All pictures must be left out as you transcribe the lines from the first line of the data to the line containing "It could also", both included.

+++ Extracted material

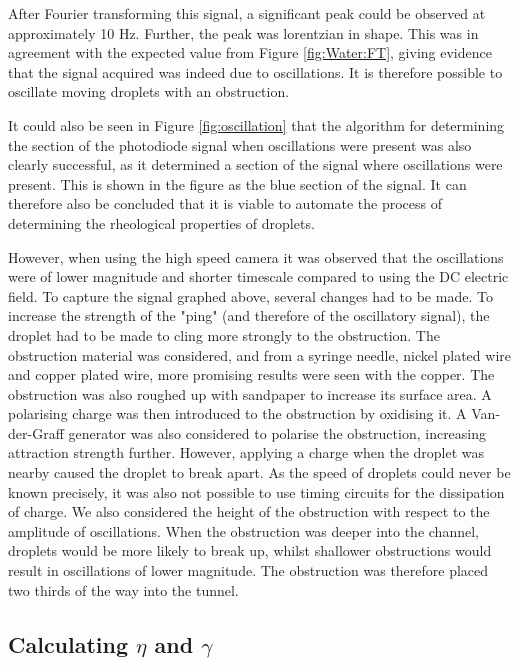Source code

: \documentclass{physics_article_B}
\begin{document}
        After Fourier transforming this signal, a significant peak could be observed at approximately 10 Hz. Further, the peak was lorentzian in shape. This was in agreement with the expected value from Figure \ref{fig:Water:FT}, giving evidence that the signal acquired was indeed due to oscillations. It is therefore possible to oscillate moving droplets with an obstruction.
        
        It could also be seen in Figure \ref{fig:oscillation} that the algorithm for determining the section of the photodiode signal when oscillations were present was also clearly successful, as it determined a section of the signal where oscillations were present. This is shown in the figure as the blue section of the signal. It can therefore also be concluded that it is viable to automate the process of determining the rheological properties of droplets.
        
        However, when using the high speed camera it was observed that the oscillations were of lower magnitude and shorter timescale compared to using the DC electric field. To capture the signal graphed above, several changes had to be made. To increase the strength of the "ping" (and therefore of the oscillatory signal), the droplet had to be made to cling more strongly to the obstruction. The obstruction material was considered, and from a syringe needle, nickel plated wire and copper plated wire, more promising results were seen with the copper. The obstruction was also roughed up with sandpaper to increase its surface area. A polarising charge was then introduced to the obstruction by oxidising it. A Van-der-Graff generator was also considered to polarise the obstruction, increasing attraction strength further. However, applying a charge when the droplet was nearby caused the droplet to break apart. As the speed of droplets could never be known precisely, it was also not possible to use timing circuits for the dissipation of charge. We also considered the height of the obstruction with respect to the amplitude of oscillations. When the obstruction was deeper into the channel, droplets would be more likely to break up, whilst shallower obstructions would result in oscillations of lower magnitude. The obstruction was therefore placed two thirds of the way into the tunnel.
        
    \subsection{Calculating $\eta$ and $\gamma$}
    
\end{document}

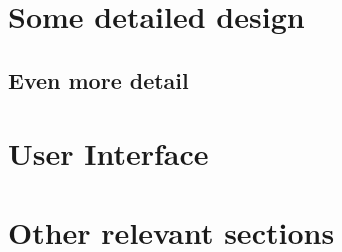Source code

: \section{Some detailed design}

\subsection{Even more detail}

\section{User Interface}

\section{Other relevant sections}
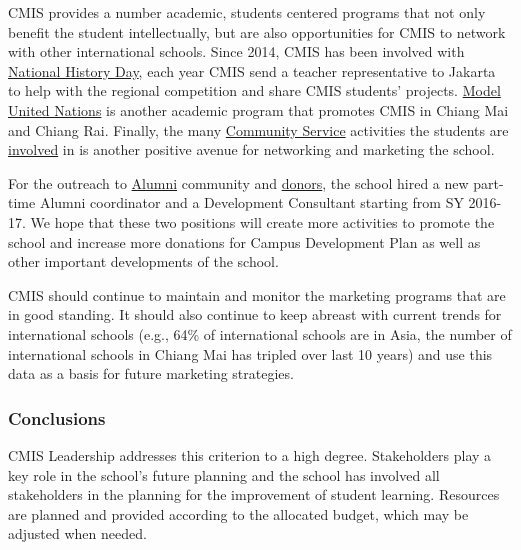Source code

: \begin{findings}
CMIS provides a number academic, students centered programs that not only benefit the student intellectually, but are also opportunities for CMIS to network with other international schools. Since 2014, CMIS has been involved with \href{http://blogs.cmis.ac.th/newsletter/2016/03/21/cmis-student-take-top-awards-in-the-south-asia-division-of-the-national-history-day-competition/}{National History Day}, each year CMIS send a teacher representative to Jakarta to help with the regional competition and share CMIS students’ projects. \href{http://gallery.cmis.ac.th/2016-2017/MUN/}{Model United Nations} is another academic program that promotes CMIS in Chiang Mai and Chiang Rai. Finally, the many \href{http://blogs.cmis.ac.th/community-service/}{Community Service} activities the students are \href{http://blogs.cmis.ac.th/newsletter/2016/11/10/cmis-community-service-at-northern-school-for-the-blind/}{involved} in is another positive avenue for networking and marketing the school. 

For the outreach to \href{https://www.facebook.com/cmis.alumni/}{Alumni} community and \href{http://cmis.ac.th/support}{donors}, the school hired a new part-time Alumni coordinator and a Development Consultant starting from SY 2016-17. We hope that these two positions will create more activities to promote the school and increase more donations for Campus Development Plan as well as other important developments of the school.


CMIS should continue to maintain and monitor the marketing programs that are in good standing. It should also continue to keep abreast with current trends for international schools (e.g., 64\% of international schools are in Asia, the number of international schools in Chiang Mai has tripled over last 10 years) and use this data as a basis for future marketing strategies. 
\end{findings}

\subsubsection{Conclusions}
CMIS Leadership addresses this criterion to a high degree. Stakeholders play a key role in the school’s future planning and the school has involved all stakeholders in the planning for the improvement of student learning. Resources are planned and provided according to the allocated budget, which may be adjusted when needed.

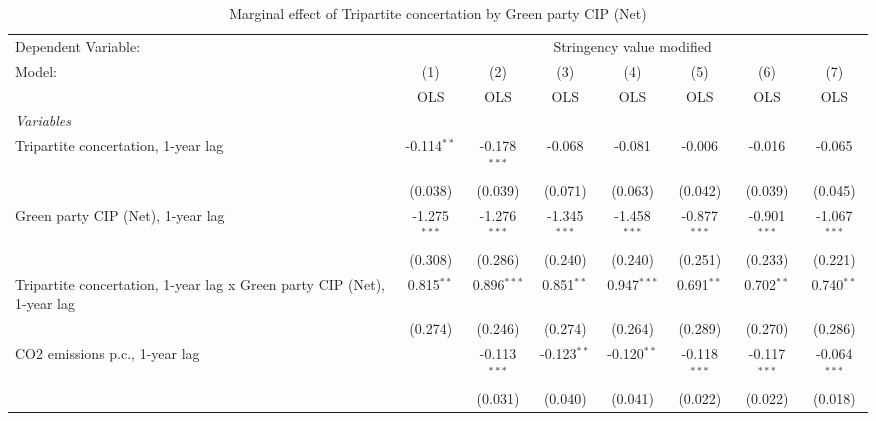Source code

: 
\begin{table}[htbp]
   \caption{Marginal effect of Tripartite concertation by Green party CIP (Net)}
   \centering
   \begin{tabular}{lccccccc}
      \toprule
      Dependent Variable: & \multicolumn{7}{c}{Stringency value modified}\\
      Model:                                                                  & (1)            & (2)            & (3)            & (4)            & (5)            & (6)            & (7)\\  
                                                                              &  OLS           & OLS            & OLS            & OLS            & OLS            & OLS            & OLS\\  
      \midrule
      \emph{Variables}\\
      Tripartite concertation, 1-year lag                                     & -0.114$^{**}$  & -0.178$^{***}$ & -0.068         & -0.081         & -0.006         & -0.016         & -0.065\\   
                                                                              & (0.038)        & (0.039)        & (0.071)        & (0.063)        & (0.042)        & (0.039)        & (0.045)\\   
      Green party CIP (Net), 1-year lag                                       & -1.275$^{***}$ & -1.276$^{***}$ & -1.345$^{***}$ & -1.458$^{***}$ & -0.877$^{***}$ & -0.901$^{***}$ & -1.067$^{***}$\\   
                                                                              & (0.308)        & (0.286)        & (0.240)        & (0.240)        & (0.251)        & (0.233)        & (0.221)\\   
      Tripartite concertation, 1-year lag x Green party CIP (Net), 1-year lag & 0.815$^{**}$   & 0.896$^{***}$  & 0.851$^{**}$   & 0.947$^{***}$  & 0.691$^{**}$   & 0.702$^{**}$   & 0.740$^{**}$\\   
                                                                              & (0.274)        & (0.246)        & (0.274)        & (0.264)        & (0.289)        & (0.270)        & (0.286)\\   
      CO2 emissions p.c., 1-year lag                                          &                & -0.113$^{***}$ & -0.123$^{**}$  & -0.120$^{**}$  & -0.118$^{***}$ & -0.117$^{***}$ & -0.064$^{***}$\\   
                                                                              &                & (0.031)        & (0.040)        & (0.041)        & (0.022)        & (0.022)        & (0.018)\\   

\end{tabular}
\end{table}
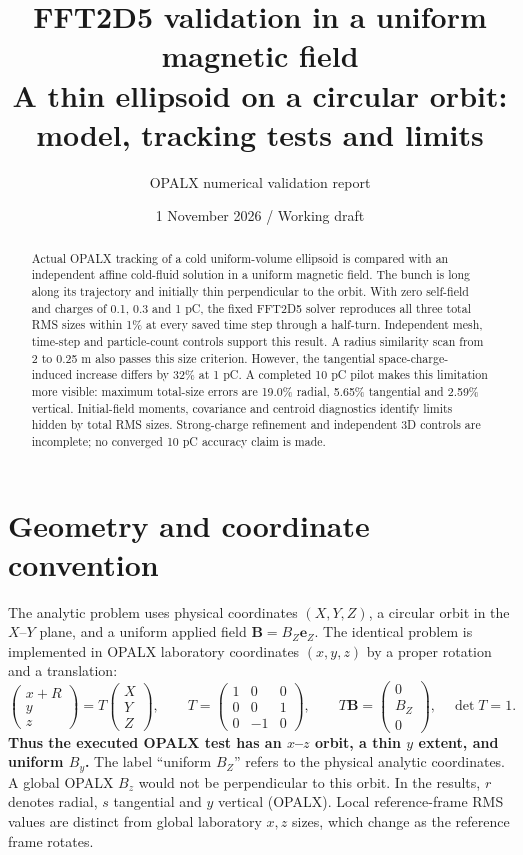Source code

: \documentclass[10pt,a4paper]{article}
\title{\vspace{-1.4em}\textbf{FFT2D5 validation in a uniform magnetic field}\\[0.4em]
\large A thin ellipsoid on a circular orbit: model, tracking tests and limits}
\author{OPALX numerical validation report}
\date{1 November 2026 \quad / \quad Working draft}
\begin{document}
\maketitle
\vspace{-1em}
\begin{abstract}
Actual OPALX tracking of a cold uniform-volume ellipsoid is compared with an
independent affine cold-fluid solution in a uniform magnetic field. The bunch
is long along its trajectory and initially thin perpendicular to the orbit.
With zero self-field and charges of 0.1, 0.3 and 1 pC, the fixed FFT2D5 solver
reproduces all three total RMS sizes within 1\% at every saved time step through
a half-turn. Independent mesh, time-step and particle-count controls support
this result. A radius similarity scan from 2 to 0.25 m also passes this size
criterion. However, the tangential space-charge-induced increase differs by
32\% at 1 pC. A completed 10 pC pilot makes this limitation more visible:
maximum total-size errors are 19.0\% radial, 5.65\% tangential and 2.59\%
vertical. Initial-field moments, covariance and centroid diagnostics identify
limits hidden by total RMS sizes. Strong-charge refinement and independent
3D controls are incomplete; no converged 10 pC accuracy claim is made.
\end{abstract}

\section{Geometry and coordinate convention}
The analytic problem uses physical coordinates $(X,Y,Z)$, a circular orbit in
the $X$--$Y$ plane, and a uniform applied field $\bm B=B_Z\bm e_Z$.
The identical problem is implemented in OPALX laboratory coordinates $(x,y,z)$
by a proper rotation and a translation:
\begin{equation}
 \begin{pmatrix}x+R\\y\\z\end{pmatrix}
 =T\begin{pmatrix}X\\Y\\Z\end{pmatrix},\qquad
 T=\begin{pmatrix}1&0&0\\0&0&1\\0&-1&0\end{pmatrix},\qquad
 T\bm B=\begin{pmatrix}0\\B_Z\\0\end{pmatrix},\quad \det T=1.
 \label{eq:coordinates}
\end{equation}
\textbf{Thus the executed OPALX test has an $x$--$z$ orbit, a thin $y$ extent,
and uniform $B_y$.} The label ``uniform $B_Z$'' refers to the physical analytic
coordinates. A global OPALX $B_z$ would not be perpendicular to this orbit.
In the results, $r$ denotes radial, $s$ tangential and $y$ vertical (OPALX).
Local reference-frame RMS values are distinct from global laboratory $x,z$
sizes, which change as the reference frame rotates.
\end{document}
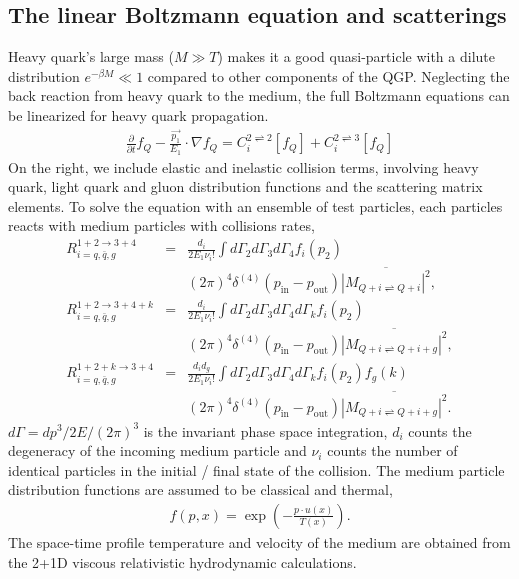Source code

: \documentclass[aps, prc, reprint, amsmath, groupedaddress, nofootinbib]{revtex4-1}
\begin{document}
\subsection{The linear Boltzmann equation and scatterings}
Heavy quark's large mass ($M \gg T$) makes it a good quasi-particle with a dilute distribution $e^{-\beta M} \ll 1$ compared to other components of the QGP.
Neglecting the back reaction from heavy quark to the medium, the full Boltzmann equations can be linearized for heavy quark propagation.
\begin{eqnarray}
  \frac{\partial}{\partial t}f_Q - \frac{\vec{p_1}}{E_1}\cdot\nabla f_Q  = C_i^{2\rightleftharpoons 2}[f_Q] + C_i^{2\rightleftharpoons 3}[f_Q]
\end{eqnarray}
On the right, we include elastic and inelastic collision terms, involving heavy quark, light quark and gluon distribution functions and the scattering matrix elements.
To solve the equation with an ensemble of test particles, each particles reacts with medium particles with collisions rates,
\begin{eqnarray}
    R_{i=q,\bar{q},g}^{1+2 \rightarrow 3+4} &=& \frac{d_i}{2E_1\nu_i !} \int d \Gamma_2 d \Gamma_3 d \Gamma_4 f_i(p_2) 
   \nonumber
  \\&& {(2\pi)}^4\delta^{(4)}(p_{\textrm{in}} - p_{\textrm{out}})  \overline{|M_{Q+i \rightleftharpoons Q+i}|^2},
   \nonumber
  \\
  R_{i=q,\bar{q},g}^{1+2 \rightarrow 3+4+k} &=& \frac{d_i}{2E_1\nu_i !} \int d \Gamma_2 d \Gamma_3 d \Gamma_4 d \Gamma_k f_i(p_2) 
   \nonumber
  \\&& {(2\pi)}^4\delta^{(4)}(p_{\textrm{in}} - p_{\textrm{out}})\overline{|M_{Q+i \rightleftharpoons Q+i+g}|^2},
  	 \nonumber
  \\
  R_{i=q,\bar{q},g}^{1+2+k \rightarrow 3+4} &=& \frac{d_i d_g}{2E_1\nu_i !} \int d \Gamma_2 d \Gamma_3 d \Gamma_4 d \Gamma_k f_i(p_2)f_g(k)
   \nonumber
  \\&& {(2\pi)}^4\delta^{(4)}(p_{\textrm{in}} - p_{\textrm{out}})\overline{|M_{Q+i \rightleftharpoons Q+i+g}|^2}.
  	 \nonumber
\end{eqnarray}
$d\Gamma = dp^3/2E/(2\pi)^3$ is the invariant phase space integration, $d_i$ counts the degeneracy of the incoming medium particle and $\nu_i$ counts the number of identical particles in the initial / final state of the collision.
The medium particle distribution functions are assumed to be classical and thermal, 
\begin{eqnarray}
f(p,x) = \exp\left(-\frac{p \cdot u(x)}{T(x)}\right).
\end{eqnarray}
The space-time profile temperature and velocity of the medium are obtained from the 2+1D viscous relativistic hydrodynamic calculations.
\end{document}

++++++

_Output for this exercise:_
Source code

: \documentclass{physics_article_B}
\begin{document}
        After Fourier transforming this signal, a significant peak could be observed at approximately 10 Hz. Further, the peak was lorentzian in shape. This was in agreement with the expected value from Figure \ref{fig:Water:FT}, giving evidence that the signal acquired was indeed due to oscillations. It is therefore possible to oscillate moving droplets with an obstruction.
        
        It could also be seen in Figure \ref{fig:oscillation} that the algorithm for determining the section of the photodiode signal when oscillations were present was also clearly successful, as it determined a section of the signal where oscillations were present. This is shown in the figure as the blue section of the signal. It can therefore also be concluded that it is viable to automate the process of determining the rheological properties of droplets.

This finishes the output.